CVE-2010-0750 (http://nvd.nist.gov/nvd.cfm?cvename=CVE-2010-0750):
  pkexec.c in pkexec in libpolkit in PolicyKit 0.96 allows local users
  to determine the existence of arbitrary files via the argument.

Comment 2 Daniel Gryniewicz (RETIRED) 2010-04-11 14:13:50 UTC

pkexec is part of sys-auth/polkit, not sys-auth/policykit (I know, it's confusing, even to me; I had to look when the patch failed to apply).

Comment 3 Stefan Behte (RETIRED) 2010-04-11 14:23:03 UTC

You're trying to confuse the security team! ;)

So does the patch apply? If so, we can close this [noglsa].

Comment 4 Daniel Gryniewicz (RETIRED) 2010-04-11 14:28:03 UTC

Sorry, I'm not trying to confuse anyone... I don't maintain polkit, I maintain policykit, so this should presumably be re-assigned to nirbheek.

Comment 5 Stefan Behte (RETIRED) 2010-04-11 14:34:33 UTC

That was just a (silly) joke. ;)
Thanks for pointing it out, reassigning...

Comment 6 Stefan Behte (RETIRED) 2010-04-11 14:39:32 UTC

Sorry for todays bugspam everyone. ;)

Comment 7 Nirbheek Chauhan (RETIRED) 2010-07-07 17:03:35 UTC

I co-maintain with freedesktop-bugs.

Also, seeing that this is a minor security problem, do you folks want a new revision with this patch? Or would you prefer to wait for a release?

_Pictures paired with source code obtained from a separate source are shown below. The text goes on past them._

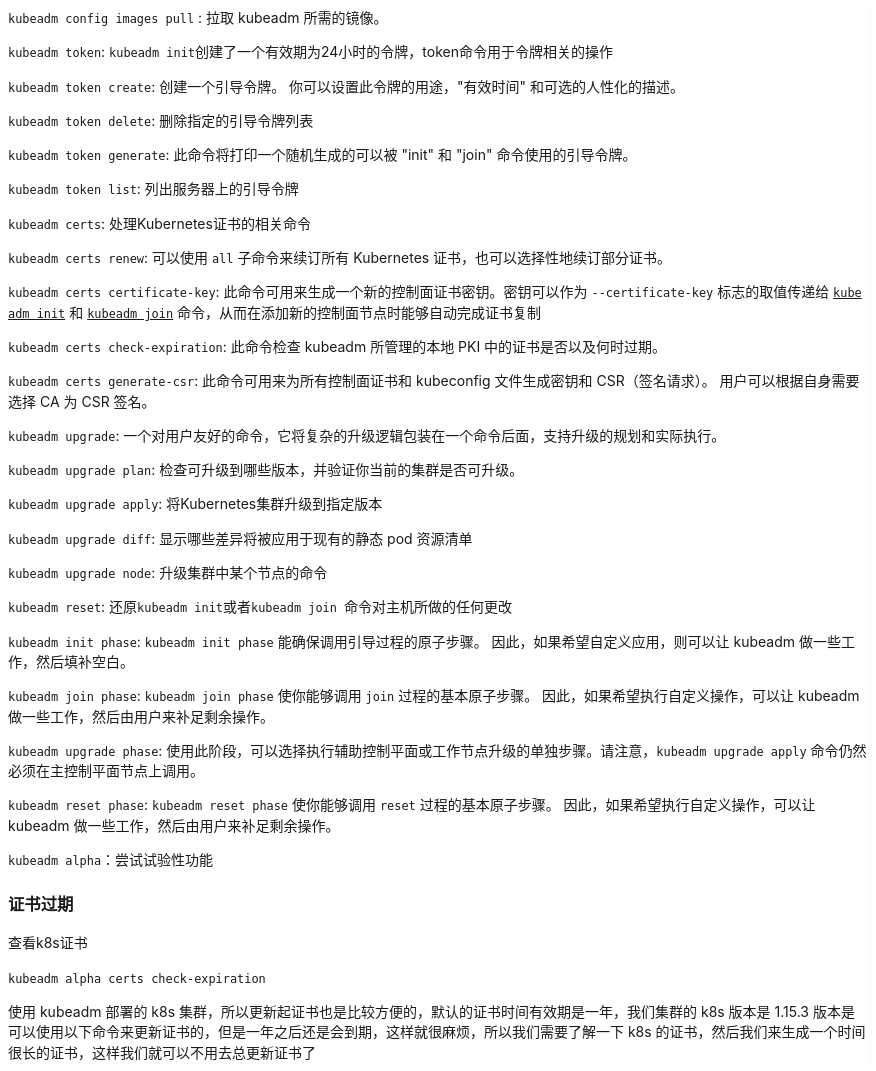  `kubeadm config images pull` : 拉取 kubeadm 所需的镜像。

`kubeadm token`: `kubeadm init`创建了一个有效期为24小时的令牌，token命令用于令牌相关的操作

`kubeadm token create`: 创建一个引导令牌。 你可以设置此令牌的用途，"有效时间" 和可选的人性化的描述。

`kubeadm token delete`: 删除指定的引导令牌列表

`kubeadm token generate`: 此命令将打印一个随机生成的可以被 "init" 和 "join" 命令使用的引导令牌。 

`kubeadm token list`: 列出服务器上的引导令牌

`kubeadm certs`: 处理Kubernetes证书的相关命令

`kubeadm certs renew`: 可以使用 `all` 子命令来续订所有 Kubernetes 证书，也可以选择性地续订部分证书。 

`kubeadm certs certificate-key`: 此命令可用来生成一个新的控制面证书密钥。密钥可以作为 `--certificate-key` 标志的取值传递给 [`kubeadm init`](https://kubernetes.io/zh-cn/docs/reference/setup-tools/kubeadm/kubeadm-init) 和 [`kubeadm join`](https://kubernetes.io/zh-cn/docs/reference/setup-tools/kubeadm/kubeadm-join) 命令，从而在添加新的控制面节点时能够自动完成证书复制

`kubeadm certs check-expiration`: 此命令检查 kubeadm 所管理的本地 PKI 中的证书是否以及何时过期。

`kubeadm certs generate-csr`: 此命令可用来为所有控制面证书和 kubeconfig 文件生成密钥和 CSR（签名请求）。 用户可以根据自身需要选择 CA 为 CSR 签名。

`kubeadm upgrade`: 一个对用户友好的命令，它将复杂的升级逻辑包装在一个命令后面，支持升级的规划和实际执行。

`kubeadm upgrade plan`: 检查可升级到哪些版本，并验证你当前的集群是否可升级。 

`kubeadm upgrade apply`: 将Kubernetes集群升级到指定版本

`kubeadm upgrade diff`: 显示哪些差异将被应用于现有的静态 pod 资源清单

`kubeadm upgrade node`: 升级集群中某个节点的命令

`kubeadm reset`: 还原`kubeadm init`或者`kubeadm join `命令对主机所做的任何更改

`kubeadm init phase`: `kubeadm init phase` 能确保调用引导过程的原子步骤。 因此，如果希望自定义应用，则可以让 kubeadm 做一些工作，然后填补空白。

`kubeadm join phase`: `kubeadm join phase` 使你能够调用 `join` 过程的基本原子步骤。 因此，如果希望执行自定义操作，可以让 kubeadm 做一些工作，然后由用户来补足剩余操作。

`kubeadm upgrade phase`: 使用此阶段，可以选择执行辅助控制平面或工作节点升级的单独步骤。请注意，`kubeadm upgrade apply` 命令仍然必须在主控制平面节点上调用。

`kubeadm reset phase`: `kubeadm reset phase` 使你能够调用 `reset` 过程的基本原子步骤。 因此，如果希望执行自定义操作，可以让 kubeadm 做一些工作，然后由用户来补足剩余操作。

`kubeadm alpha`：尝试试验性功能

### 证书过期

查看k8s证书

```shell
kubeadm alpha certs check-expiration
```

使用 kubeadm 部署的 k8s 集群，所以更新起证书也是比较方便的，默认的证书时间有效期是一年，我们集群的 k8s 版本是 1.15.3 版本是可以使用以下命令来更新证书的，但是一年之后还是会到期，这样就很麻烦，所以我们需要了解一下 k8s 的证书，然后我们来生成一个时间很长的证书，这样我们就可以不用去总更新证书了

Comment 8 Sean Amoss (RETIRED) 2012-03-27 23:10:40 UTC

Re-rating as A4: at the time this bug was opened, ~4 was correct but then 0.96-r1 was stabilized and vulnerable. First fixed and stable version appears to be 0.101-r1.

Added to existing GLSA request.

Comment 9 GLSAMaker/CVETool Bot 2012-04-17 23:44:32 UTC

This issue was resolved and addressed in
 GLSA 201204-06 at http://security.gentoo.org/glsa/glsa-201204-06.xml
by GLSA coordinator Sean Amoss (ackle).